To avoid this reductionism, he uses the terminology of “flesh” and refers to the dynamics of generation. “Flesh” refers to the most profound connection between “body” and “earth” by which all creatures share the same elements of which they are composed. It is a truth often overlooked or devalued: “We forget that we ourselves are earth (cf Gen 2:7). Our own body is made of elements of the planet, its air is that which gives us breath and its water enlivens and restores us.” (Laudato Si’, 2). Starting with our origin from one single Father, “all of us, beings of the universe, are united by invisible links, and we form a sort of universal family” (LS 89).
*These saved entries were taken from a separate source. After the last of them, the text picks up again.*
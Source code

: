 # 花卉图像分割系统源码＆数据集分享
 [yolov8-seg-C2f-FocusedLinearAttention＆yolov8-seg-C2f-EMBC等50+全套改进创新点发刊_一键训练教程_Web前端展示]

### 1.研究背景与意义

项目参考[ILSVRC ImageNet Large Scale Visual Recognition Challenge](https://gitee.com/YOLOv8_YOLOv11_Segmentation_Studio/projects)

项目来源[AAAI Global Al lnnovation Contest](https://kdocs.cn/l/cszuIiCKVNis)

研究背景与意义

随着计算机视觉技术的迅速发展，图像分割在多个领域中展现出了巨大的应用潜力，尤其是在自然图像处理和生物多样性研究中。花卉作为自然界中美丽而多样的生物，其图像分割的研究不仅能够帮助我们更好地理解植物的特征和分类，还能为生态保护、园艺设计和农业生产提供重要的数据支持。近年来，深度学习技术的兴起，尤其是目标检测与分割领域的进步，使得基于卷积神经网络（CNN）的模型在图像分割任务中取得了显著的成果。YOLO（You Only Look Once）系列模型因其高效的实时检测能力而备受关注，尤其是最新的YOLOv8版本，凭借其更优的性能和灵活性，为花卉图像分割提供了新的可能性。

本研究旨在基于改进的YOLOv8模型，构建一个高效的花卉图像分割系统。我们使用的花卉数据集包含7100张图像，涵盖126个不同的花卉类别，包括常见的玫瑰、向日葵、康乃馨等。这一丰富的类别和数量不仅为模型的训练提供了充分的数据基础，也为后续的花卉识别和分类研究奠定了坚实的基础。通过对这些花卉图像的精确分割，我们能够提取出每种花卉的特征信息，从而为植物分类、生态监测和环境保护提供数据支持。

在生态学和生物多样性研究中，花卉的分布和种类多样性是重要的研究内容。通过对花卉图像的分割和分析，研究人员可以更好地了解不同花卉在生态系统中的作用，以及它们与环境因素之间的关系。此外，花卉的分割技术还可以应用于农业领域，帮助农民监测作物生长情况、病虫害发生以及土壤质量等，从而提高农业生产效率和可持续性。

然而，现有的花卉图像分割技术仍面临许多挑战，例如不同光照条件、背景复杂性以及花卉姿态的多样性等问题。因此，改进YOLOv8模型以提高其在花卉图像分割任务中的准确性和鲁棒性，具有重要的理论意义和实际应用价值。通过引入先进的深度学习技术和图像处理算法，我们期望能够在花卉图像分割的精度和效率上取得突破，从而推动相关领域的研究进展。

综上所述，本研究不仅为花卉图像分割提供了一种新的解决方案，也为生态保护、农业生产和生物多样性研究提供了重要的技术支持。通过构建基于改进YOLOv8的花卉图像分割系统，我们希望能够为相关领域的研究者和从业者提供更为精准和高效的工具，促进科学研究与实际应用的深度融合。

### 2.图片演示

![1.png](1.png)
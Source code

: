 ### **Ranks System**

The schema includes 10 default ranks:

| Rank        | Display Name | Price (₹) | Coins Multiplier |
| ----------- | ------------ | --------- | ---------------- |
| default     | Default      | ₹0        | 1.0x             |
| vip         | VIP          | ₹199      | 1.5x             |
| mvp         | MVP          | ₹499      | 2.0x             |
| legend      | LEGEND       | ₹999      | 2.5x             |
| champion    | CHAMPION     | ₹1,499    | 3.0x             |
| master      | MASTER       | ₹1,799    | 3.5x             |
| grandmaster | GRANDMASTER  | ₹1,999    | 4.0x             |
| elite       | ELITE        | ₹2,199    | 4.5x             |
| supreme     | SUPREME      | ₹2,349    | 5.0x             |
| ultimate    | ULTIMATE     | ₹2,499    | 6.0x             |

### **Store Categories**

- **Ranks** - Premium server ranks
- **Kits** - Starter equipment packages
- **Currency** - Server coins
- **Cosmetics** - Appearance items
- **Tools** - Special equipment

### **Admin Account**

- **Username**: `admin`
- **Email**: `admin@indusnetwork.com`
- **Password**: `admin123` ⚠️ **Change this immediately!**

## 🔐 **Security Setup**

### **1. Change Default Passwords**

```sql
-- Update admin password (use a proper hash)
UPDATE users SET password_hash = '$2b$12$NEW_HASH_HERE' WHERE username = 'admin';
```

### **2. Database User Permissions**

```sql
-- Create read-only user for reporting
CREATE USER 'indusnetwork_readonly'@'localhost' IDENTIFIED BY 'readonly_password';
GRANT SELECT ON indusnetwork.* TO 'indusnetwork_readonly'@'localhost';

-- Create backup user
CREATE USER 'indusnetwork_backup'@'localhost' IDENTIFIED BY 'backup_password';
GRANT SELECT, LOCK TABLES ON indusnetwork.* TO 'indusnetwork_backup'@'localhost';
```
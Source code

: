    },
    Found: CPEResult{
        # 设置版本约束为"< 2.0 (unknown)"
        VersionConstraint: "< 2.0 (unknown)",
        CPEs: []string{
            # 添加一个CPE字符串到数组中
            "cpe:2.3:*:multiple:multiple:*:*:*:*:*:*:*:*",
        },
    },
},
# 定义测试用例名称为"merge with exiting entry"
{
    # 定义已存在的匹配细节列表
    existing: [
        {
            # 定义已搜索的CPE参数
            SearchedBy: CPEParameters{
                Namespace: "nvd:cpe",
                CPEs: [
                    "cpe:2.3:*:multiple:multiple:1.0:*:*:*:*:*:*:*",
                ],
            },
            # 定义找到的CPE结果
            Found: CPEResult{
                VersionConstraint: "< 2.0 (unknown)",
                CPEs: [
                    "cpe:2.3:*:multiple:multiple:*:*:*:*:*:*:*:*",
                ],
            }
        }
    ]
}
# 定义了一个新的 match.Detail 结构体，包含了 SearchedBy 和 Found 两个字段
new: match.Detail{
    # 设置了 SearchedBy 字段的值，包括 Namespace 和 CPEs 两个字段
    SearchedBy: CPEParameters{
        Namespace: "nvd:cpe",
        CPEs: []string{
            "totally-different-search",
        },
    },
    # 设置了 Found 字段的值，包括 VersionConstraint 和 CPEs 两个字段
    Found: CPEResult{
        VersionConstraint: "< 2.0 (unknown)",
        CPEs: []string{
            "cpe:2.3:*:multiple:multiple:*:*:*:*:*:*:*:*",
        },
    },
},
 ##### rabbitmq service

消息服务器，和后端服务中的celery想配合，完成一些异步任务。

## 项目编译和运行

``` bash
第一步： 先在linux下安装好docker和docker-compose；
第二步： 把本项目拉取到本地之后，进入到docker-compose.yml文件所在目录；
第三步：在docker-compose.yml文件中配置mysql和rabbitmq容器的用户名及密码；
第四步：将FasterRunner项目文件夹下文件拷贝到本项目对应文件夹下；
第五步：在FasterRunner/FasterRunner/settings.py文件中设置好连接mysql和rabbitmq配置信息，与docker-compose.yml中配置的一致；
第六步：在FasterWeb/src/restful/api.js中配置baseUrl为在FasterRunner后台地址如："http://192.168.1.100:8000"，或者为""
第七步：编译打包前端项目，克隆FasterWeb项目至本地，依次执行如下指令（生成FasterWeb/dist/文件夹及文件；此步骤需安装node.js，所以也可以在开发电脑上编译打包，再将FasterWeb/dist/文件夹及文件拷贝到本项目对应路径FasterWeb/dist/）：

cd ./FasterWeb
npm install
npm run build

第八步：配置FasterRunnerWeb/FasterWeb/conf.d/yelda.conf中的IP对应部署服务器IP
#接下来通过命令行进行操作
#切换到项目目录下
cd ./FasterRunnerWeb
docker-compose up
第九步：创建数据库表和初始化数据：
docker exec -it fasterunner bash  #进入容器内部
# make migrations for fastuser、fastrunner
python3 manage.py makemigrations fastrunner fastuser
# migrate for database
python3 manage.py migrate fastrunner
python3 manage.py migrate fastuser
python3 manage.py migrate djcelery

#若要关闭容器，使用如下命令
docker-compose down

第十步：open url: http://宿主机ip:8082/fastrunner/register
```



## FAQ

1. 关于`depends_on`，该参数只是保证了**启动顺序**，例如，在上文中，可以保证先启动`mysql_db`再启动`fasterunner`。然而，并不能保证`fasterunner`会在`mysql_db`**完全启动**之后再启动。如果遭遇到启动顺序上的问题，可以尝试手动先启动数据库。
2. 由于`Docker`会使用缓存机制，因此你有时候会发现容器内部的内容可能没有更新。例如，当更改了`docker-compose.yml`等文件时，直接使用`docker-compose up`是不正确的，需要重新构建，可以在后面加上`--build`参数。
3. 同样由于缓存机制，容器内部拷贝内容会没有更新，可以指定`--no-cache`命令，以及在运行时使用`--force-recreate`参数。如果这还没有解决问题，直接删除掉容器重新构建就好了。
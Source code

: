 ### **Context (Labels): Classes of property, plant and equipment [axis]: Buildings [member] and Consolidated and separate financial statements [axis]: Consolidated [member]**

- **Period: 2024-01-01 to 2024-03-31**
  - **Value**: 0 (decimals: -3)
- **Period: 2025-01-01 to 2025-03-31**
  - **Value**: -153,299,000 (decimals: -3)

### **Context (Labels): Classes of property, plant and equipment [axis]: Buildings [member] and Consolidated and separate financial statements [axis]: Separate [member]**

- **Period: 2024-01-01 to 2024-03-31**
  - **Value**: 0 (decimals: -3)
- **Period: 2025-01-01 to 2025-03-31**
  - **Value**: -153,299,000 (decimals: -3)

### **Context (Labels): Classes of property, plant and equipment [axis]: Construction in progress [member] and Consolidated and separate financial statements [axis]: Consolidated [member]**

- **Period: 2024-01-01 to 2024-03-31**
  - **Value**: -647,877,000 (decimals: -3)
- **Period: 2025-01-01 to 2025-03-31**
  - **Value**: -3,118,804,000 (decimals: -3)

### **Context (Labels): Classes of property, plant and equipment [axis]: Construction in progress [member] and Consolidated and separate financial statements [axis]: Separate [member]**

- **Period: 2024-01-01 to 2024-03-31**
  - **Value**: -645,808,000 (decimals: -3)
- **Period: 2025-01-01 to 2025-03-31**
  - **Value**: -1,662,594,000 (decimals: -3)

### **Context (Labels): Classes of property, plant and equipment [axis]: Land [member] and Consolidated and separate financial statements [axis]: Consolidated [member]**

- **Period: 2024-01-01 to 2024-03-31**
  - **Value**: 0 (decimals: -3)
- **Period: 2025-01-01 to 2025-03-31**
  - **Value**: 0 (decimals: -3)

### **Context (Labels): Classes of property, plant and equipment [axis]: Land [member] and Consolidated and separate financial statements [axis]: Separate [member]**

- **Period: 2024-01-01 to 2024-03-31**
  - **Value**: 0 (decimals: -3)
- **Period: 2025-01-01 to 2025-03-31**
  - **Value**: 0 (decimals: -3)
Because of this, we find ourselves sympathetic with the earth: the damage to its soil is, for each of us, like an illness, and the extinction of a species like mutilation (cf idem).

It is, for the rest, an interaction in two senses: “The acceptance of our bodies as God’s gift is vital for welcoming and accepting the entire world as a gift from the Father and our common home, whereas thinking that we enjoy absolute power over our own bodies turns, often subtly, into thinking that we enjoy absolute power over creation. Learning to accept our body, to care for it and to respect its fullest meaning, is an essential element of any genuine human ecology. (LS 155).